Elas perambulam de um lado para o outro nas cidades, nos becos, nas comunidades e nas mansões. Úteros que acolhem vidas, um punhado de células ou qualquer outra forma de possibilidade existencial. Ou nada, ou a insignificância do vazio, que só será legitimado pela mulher, dona do seu corpo.
O desejo é simples, não há o que titubear: são seres humanos que devem e têm o direito de decidir sobre a extensão dos próprios corpos – que as definem como mulheres.
Prisão Maternidade
Recentemente, o filme Olmo e a Gaivota, dirigido por Petra Costa e Lea Glob, trouxe para o cinema o retrato de uma gravidez não desejada. A obra, que ficou marcada em meu inconsciente como uma obra azul e que possui belas fotografias do sagrado feminino, discute justamente os delírios da personagem Olivia, atriz que se prepara para encenar A Gaivota, de Tchekov. Quando o espetáculo começa a tomar forma, Olivia e seu companheiro Serge, que se conheceram no Théâtre du Soleil, descobrem que ela está grávida. A personagem se enxerga totalmente enclausurada dentro de um momento que, tradicionalmente, foi feito para celebração. Olívia se vê impossibilitada de gritar seus desejos profissionais e pessoais e, mais do que isso, de expressá-los em corpo. A tristeza logo se nota nos diálogos cansativos com o marido e com a falta de ação que a vida a inflige.
Embora o filme não tenha me pegado pelas mãos, tão pouco me convidado para dançar (os atores dançam belamente entre si, e, volto a afirmar, num azul que vem da tristeza e da redução da energia, provocada pelo enclausuramento) vale a pena dar uma espiada pelo tema e pelas fotografias.
O tema é feliz ao dar um soco nos preconceitos e na figura romanceada da maternidade. Talvez, o amor materno seja essa verdade frontal com a infelicidade de se saber mãe e aguentar até o último instante para ver a cara da tua perpetuação estendida num abraço de suspiro. Talvez menos. Talvez seja também a liberdade de decidir que o momento é inoportuno e que agradar aos outros pode custar caro quando conhecemos muito bem a pele que habitamos.

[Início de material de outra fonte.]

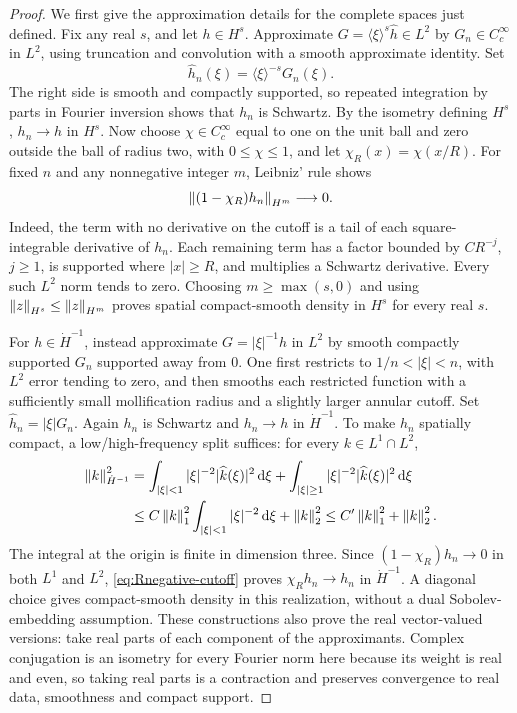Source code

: \begin{proof}
We first give the approximation details for the complete spaces just defined. Fix any real $s$, and let $h\in H^s$. Approximate $G=\langle\xi\rangle^s\widehat h\in L^2$ by $G_n\in C_c^\infty$ in $L^2$, using truncation and convolution with a smooth approximate identity. Set
\[
 \widehat h_n(\xi)=\langle\xi\rangle^{-s}G_n(\xi).
\]
The right side is smooth and compactly supported, so repeated integration by parts in Fourier inversion shows that $h_n$ is Schwartz. By the isometry defining $H^s$, $h_n\to h$ in $H^s$. Now choose $\chi\in C_c^\infty$ equal to one on the unit ball and zero outside the ball of radius two, with $0\le\chi\le1$, and let $\chi_R(x)=\chi(x/R)$. For fixed $n$ and any nonnegative integer $m$, Leibniz' rule shows
\[
 \norm{(1-\chi_R)h_n}_{H^m}\longrightarrow0.
\]
Indeed, the term with no derivative on the cutoff is a tail of each square-integrable derivative of $h_n$. Each remaining term has a factor bounded by $C R^{-j}$, $j\ge1$, is supported where $|x|\ge R$, and multiplies a Schwartz derivative. Every such $L^2$ norm tends to zero. Choosing $m\ge\max(s,0)$ and using $\norm{z}_{H^s}\le\norm{z}_{H^m}$ proves spatial compact-smooth density in $H^s$ for every real $s$.

For $h\in\dot H^{-1}$, instead approximate $G=|\xi|^{-1}\widehat h$ in $L^2$ by smooth compactly supported $G_n$ supported away from $0$. One first restricts to $1/n<|\xi|<n$, with $L^2$ error tending to zero, and then smooths each restricted function with a sufficiently small mollification radius and a slightly larger annular cutoff. Set $\widehat h_n=|\xi|G_n$. Again $h_n$ is Schwartz and $h_n\to h$ in $\dot H^{-1}$. To make $h_n$ spatially compact, a low/high-frequency split suffices: for every $k\in L^1\cap L^2$,
\begin{align}
 \norm{k}_{\dot H^{-1}}^2
 &=\int_{|\xi|<1}|\xi|^{-2}|\widehat k(\xi)|^2\dd\xi
    +\int_{|\xi|\ge1}|\xi|^{-2}|\widehat k(\xi)|^2\dd\xi\nonumber\\
 &\le C\norm{k}_1^2\int_{|\xi|<1}|\xi|^{-2}\dd\xi+\norm{k}_2^2
 \le C'\norm{k}_1^2+\norm{k}_2^2.\label{eq:Rnegative-cutoff}
\end{align}
The integral at the origin is finite in dimension three. Since $(1-\chi_R)h_n\to0$ in both $L^1$ and $L^2$, \eqref{eq:Rnegative-cutoff} proves $\chi_Rh_n\to h_n$ in $\dot H^{-1}$. A diagonal choice gives compact-smooth density in this realization, without a dual Sobolev-embedding assumption. These constructions also prove the real vector-valued versions: take real parts of each component of the approximants. Complex conjugation is an isometry for every Fourier norm here because its weight is real and even, so taking real parts is a contraction and preserves convergence to real data, smoothness and compact support.


\end{proof}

De todas as possibilidades, a decisão acontece nos úteros, iluminados.
Microcefalia
Ao encontro do tema, o país registra o surto da doença da microcefalia, associado ao Zika Vírus e transmitido pelo mosquito Aedes Aegypti (no Brasil, foram confirmados 270 casos de malformação do cérebro. Outros 3.448 estão sob investigação. E a doença já alcança 23 países).
O mosquito, além de picar a pele humana, cria um rasgo e expõe a ferida aberta de um surto social que traz à tona questões que envolvem o preconceito e o totalitarismo, praticados incessantemente há tempos no Brasil.
Está mais do que óbvio que a epidemia está relacionada às condições insalubres que muitos cidadãos enfrentam nos cantos desse país e que estão fortemente relacionadas ao saneamento básico, que hoje atinge pelo menos 30 milhões de brasileiros que não possuem acesso à água tratada e nem ao esgoto coletado, como revela uma reportagem da revista Carta Capital.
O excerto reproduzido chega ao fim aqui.